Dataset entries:
----------------------------------------

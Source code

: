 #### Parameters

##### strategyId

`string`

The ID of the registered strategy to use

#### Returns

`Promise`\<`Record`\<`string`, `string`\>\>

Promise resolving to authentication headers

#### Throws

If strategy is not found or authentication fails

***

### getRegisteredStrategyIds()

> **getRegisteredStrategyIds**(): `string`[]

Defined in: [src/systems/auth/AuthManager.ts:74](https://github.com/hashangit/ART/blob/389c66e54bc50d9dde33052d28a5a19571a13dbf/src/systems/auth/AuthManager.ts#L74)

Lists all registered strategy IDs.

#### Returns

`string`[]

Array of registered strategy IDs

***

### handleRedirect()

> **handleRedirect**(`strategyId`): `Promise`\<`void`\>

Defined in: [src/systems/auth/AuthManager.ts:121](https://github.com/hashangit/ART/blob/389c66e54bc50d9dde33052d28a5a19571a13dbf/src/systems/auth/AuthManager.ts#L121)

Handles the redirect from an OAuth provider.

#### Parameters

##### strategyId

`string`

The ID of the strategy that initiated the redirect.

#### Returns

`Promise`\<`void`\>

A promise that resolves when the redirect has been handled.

----------------------------------------

The reply should restate the records above in full, character for character.

Source code

: #### Parameters

##### strategyId

`string`

The ID of the registered strategy to use

#### Returns

`Promise`\<`Record`\<`string`, `string`\>\>

Promise resolving to authentication headers

#### Throws

If strategy is not found or authentication fails

***

### getRegisteredStrategyIds()

> **getRegisteredStrategyIds**(): `string`[]

Defined in: [src/systems/auth/AuthManager.ts:74](https://github.com/hashangit/ART/blob/389c66e54bc50d9dde33052d28a5a19571a13dbf/src/systems/auth/AuthManager.ts#L74)

Lists all registered strategy IDs.

#### Returns

`string`[]

Array of registered strategy IDs

***

### handleRedirect()

> **handleRedirect**(`strategyId`): `Promise`\<`void`\>

Defined in: [src/systems/auth/AuthManager.ts:121](https://github.com/hashangit/ART/blob/389c66e54bc50d9dde33052d28a5a19571a13dbf/src/systems/auth/AuthManager.ts#L121)

Handles the redirect from an OAuth provider.

#### Parameters

##### strategyId

`string`

The ID of the strategy that initiated the redirect.

#### Returns

`Promise`\<`void`\>

A promise that resolves when the redirect has been handled.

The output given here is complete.